**** THE DATA ****

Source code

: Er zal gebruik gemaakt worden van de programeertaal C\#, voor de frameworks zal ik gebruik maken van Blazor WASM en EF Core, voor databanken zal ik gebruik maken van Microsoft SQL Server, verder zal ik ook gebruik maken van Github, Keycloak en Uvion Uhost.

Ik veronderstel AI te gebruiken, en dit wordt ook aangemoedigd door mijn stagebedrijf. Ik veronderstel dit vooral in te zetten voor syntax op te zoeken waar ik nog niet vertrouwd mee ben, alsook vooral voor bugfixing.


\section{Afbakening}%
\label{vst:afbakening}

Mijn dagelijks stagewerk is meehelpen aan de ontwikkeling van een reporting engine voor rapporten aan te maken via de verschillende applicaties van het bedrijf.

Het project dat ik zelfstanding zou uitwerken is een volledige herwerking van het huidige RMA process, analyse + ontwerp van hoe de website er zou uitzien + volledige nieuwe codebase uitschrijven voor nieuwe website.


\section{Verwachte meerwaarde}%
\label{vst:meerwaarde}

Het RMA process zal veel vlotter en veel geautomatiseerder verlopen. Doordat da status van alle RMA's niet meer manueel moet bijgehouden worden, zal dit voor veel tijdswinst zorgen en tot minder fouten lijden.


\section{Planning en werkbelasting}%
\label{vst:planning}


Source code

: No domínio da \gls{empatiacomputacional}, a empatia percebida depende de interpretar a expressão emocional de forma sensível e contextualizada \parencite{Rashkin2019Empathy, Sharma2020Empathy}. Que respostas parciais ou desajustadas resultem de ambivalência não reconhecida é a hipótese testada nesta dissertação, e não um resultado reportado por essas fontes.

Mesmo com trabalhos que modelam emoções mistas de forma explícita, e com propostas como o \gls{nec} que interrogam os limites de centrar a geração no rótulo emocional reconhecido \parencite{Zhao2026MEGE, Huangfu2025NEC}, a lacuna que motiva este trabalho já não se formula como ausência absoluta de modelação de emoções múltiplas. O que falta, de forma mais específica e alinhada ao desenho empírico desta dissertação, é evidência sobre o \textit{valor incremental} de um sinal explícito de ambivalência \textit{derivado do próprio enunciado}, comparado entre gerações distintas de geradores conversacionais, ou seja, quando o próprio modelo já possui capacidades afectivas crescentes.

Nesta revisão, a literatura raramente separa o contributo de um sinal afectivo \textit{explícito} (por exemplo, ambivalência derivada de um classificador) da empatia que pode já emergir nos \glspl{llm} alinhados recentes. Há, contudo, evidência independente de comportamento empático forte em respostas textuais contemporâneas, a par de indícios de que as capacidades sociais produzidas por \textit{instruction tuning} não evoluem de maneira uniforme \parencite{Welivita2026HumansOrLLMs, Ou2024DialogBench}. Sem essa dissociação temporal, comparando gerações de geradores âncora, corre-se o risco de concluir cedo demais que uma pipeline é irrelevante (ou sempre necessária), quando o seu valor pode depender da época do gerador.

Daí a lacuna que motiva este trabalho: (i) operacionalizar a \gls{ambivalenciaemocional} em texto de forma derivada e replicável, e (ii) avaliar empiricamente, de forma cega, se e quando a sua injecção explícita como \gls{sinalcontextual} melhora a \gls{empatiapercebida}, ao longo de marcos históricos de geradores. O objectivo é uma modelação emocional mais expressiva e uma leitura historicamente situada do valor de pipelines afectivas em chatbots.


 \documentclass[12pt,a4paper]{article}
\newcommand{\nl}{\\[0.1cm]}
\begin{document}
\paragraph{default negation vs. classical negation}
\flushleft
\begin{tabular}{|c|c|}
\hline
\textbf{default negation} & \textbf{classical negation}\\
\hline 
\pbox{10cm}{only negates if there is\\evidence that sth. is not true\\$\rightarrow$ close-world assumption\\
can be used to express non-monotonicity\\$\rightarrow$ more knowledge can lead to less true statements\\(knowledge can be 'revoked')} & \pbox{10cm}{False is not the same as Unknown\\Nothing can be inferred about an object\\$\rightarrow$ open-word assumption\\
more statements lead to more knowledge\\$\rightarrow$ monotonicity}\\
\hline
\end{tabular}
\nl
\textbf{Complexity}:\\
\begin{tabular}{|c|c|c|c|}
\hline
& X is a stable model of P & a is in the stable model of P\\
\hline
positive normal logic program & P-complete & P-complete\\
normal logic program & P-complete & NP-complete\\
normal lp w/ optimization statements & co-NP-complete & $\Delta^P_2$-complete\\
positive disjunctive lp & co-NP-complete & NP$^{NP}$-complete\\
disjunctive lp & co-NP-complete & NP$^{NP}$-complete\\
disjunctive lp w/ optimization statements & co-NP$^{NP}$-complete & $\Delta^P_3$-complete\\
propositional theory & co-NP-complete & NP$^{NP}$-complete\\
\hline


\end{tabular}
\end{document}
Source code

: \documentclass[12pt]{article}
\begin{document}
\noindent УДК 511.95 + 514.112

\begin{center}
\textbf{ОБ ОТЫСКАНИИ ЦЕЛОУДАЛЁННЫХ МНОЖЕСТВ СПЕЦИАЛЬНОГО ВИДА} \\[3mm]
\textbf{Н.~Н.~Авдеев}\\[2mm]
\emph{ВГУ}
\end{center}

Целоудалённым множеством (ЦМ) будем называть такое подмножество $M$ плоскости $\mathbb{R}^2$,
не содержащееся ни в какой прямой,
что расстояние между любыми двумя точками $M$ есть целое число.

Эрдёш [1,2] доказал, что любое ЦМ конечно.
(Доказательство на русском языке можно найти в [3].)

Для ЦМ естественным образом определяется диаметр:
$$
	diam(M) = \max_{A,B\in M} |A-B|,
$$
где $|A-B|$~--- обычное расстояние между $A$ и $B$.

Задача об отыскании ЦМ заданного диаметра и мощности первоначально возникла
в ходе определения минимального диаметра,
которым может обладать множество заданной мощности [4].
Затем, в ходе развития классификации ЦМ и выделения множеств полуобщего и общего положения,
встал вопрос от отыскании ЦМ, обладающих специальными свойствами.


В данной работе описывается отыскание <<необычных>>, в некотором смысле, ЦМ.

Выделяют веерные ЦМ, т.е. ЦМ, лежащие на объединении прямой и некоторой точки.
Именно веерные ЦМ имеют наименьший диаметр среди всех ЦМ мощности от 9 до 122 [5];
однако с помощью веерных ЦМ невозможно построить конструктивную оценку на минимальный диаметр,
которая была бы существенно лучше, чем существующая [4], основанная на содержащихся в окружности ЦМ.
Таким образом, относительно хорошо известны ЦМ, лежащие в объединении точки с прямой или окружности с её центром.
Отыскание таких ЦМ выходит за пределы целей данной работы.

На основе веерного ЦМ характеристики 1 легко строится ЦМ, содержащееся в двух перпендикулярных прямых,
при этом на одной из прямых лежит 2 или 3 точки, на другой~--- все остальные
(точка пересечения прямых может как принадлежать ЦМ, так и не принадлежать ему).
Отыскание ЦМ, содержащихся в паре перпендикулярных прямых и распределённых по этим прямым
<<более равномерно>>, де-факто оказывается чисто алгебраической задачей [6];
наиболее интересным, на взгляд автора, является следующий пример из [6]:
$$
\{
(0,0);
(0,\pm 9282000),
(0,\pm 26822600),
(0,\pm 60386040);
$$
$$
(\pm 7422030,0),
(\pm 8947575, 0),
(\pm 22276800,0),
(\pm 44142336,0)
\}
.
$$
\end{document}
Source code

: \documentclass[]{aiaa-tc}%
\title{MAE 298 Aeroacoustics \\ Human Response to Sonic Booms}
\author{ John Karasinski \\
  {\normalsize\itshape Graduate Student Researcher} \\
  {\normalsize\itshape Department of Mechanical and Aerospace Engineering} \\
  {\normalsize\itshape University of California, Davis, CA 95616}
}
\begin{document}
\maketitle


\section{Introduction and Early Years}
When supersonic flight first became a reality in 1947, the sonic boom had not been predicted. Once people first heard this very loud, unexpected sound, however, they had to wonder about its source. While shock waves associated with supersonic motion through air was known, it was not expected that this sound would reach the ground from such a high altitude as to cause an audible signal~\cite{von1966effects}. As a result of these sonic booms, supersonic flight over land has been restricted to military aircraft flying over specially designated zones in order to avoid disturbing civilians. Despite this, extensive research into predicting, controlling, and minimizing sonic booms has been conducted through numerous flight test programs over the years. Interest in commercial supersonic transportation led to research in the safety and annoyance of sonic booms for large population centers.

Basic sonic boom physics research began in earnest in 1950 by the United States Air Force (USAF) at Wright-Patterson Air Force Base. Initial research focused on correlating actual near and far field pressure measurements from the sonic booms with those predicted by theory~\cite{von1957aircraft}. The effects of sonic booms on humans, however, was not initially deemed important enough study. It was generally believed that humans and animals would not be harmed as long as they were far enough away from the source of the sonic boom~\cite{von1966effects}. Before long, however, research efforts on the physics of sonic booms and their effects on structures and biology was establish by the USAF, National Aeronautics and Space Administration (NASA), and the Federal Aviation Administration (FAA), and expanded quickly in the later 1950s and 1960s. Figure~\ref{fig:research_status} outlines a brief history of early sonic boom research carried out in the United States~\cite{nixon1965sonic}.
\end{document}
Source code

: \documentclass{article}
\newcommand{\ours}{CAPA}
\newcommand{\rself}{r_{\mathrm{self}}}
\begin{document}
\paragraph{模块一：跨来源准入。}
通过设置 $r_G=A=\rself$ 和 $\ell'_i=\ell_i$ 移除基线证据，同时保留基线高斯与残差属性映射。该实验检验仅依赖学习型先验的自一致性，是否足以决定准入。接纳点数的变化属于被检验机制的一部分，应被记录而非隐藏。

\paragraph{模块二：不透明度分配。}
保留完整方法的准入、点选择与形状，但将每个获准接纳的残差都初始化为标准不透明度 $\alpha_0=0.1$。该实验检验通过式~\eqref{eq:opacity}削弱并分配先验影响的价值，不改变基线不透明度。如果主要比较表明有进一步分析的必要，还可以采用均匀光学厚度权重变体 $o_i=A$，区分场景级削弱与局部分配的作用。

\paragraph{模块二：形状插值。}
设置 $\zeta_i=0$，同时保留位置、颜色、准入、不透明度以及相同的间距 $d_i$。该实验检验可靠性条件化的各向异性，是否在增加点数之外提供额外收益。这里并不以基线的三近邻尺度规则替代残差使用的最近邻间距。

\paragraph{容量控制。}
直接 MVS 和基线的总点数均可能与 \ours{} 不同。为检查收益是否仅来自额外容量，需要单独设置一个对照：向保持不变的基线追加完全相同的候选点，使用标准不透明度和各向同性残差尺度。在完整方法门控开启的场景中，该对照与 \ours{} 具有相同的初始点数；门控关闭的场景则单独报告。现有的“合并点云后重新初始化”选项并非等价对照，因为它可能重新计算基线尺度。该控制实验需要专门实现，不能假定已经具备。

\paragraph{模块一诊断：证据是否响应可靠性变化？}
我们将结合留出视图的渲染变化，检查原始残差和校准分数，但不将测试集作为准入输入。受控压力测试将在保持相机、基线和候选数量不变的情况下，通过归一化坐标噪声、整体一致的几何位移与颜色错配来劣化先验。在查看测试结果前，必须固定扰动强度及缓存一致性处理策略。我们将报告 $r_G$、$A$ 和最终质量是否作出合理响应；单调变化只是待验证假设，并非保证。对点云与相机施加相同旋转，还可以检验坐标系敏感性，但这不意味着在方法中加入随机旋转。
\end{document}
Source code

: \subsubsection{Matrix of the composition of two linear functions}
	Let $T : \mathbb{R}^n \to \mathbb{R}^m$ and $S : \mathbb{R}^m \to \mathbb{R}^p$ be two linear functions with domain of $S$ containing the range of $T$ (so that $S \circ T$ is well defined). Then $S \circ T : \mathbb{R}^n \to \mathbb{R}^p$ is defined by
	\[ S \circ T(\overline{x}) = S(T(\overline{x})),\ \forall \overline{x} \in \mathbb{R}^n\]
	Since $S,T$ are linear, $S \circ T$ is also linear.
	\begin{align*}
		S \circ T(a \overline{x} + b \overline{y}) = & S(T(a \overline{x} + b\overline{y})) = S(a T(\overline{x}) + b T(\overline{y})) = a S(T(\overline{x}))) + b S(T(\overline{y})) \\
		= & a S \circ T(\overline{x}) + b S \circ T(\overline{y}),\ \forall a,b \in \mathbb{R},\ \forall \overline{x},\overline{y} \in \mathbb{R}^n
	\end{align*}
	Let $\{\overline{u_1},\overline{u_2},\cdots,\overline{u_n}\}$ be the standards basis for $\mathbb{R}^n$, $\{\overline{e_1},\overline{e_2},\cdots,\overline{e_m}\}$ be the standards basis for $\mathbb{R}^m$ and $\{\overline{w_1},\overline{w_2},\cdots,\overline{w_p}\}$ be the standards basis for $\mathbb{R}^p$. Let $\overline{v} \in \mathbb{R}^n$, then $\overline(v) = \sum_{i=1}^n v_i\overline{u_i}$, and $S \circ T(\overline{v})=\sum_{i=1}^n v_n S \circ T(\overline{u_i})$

****

The required answer is the run of lines above, starting at the line with "disjunctive lp w/" and ending at the line with "однако с помощью", reproduced exactly with both ends.

disjunctive lp w/ optimization statements & co-NP$^{NP}$-complete & $\Delta^P_3$-complete\\
propositional theory & co-NP-complete & NP$^{NP}$-complete\\
\hline


\end{tabular}
\end{document}
Source code

: \documentclass[12pt]{article}
\begin{document}
\noindent УДК 511.95 + 514.112

\begin{center}
\textbf{ОБ ОТЫСКАНИИ ЦЕЛОУДАЛЁННЫХ МНОЖЕСТВ СПЕЦИАЛЬНОГО ВИДА} \\[3mm]
\textbf{Н.~Н.~Авдеев}\\[2mm]
\emph{ВГУ}
\end{center}

Целоудалённым множеством (ЦМ) будем называть такое подмножество $M$ плоскости $\mathbb{R}^2$,
не содержащееся ни в какой прямой,
что расстояние между любыми двумя точками $M$ есть целое число.

Эрдёш [1,2] доказал, что любое ЦМ конечно.
(Доказательство на русском языке можно найти в [3].)

Для ЦМ естественным образом определяется диаметр:
$$
	diam(M) = \max_{A,B\in M} |A-B|,
$$
где $|A-B|$~--- обычное расстояние между $A$ и $B$.

Задача об отыскании ЦМ заданного диаметра и мощности первоначально возникла
в ходе определения минимального диаметра,
которым может обладать множество заданной мощности [4].
Затем, в ходе развития классификации ЦМ и выделения множеств полуобщего и общего положения,
встал вопрос от отыскании ЦМ, обладающих специальными свойствами.


В данной работе описывается отыскание <<необычных>>, в некотором смысле, ЦМ.

Выделяют веерные ЦМ, т.е. ЦМ, лежащие на объединении прямой и некоторой точки.
Именно веерные ЦМ имеют наименьший диаметр среди всех ЦМ мощности от 9 до 122 [5];
однако с помощью веерных ЦМ невозможно построить конструктивную оценку на минимальный диаметр,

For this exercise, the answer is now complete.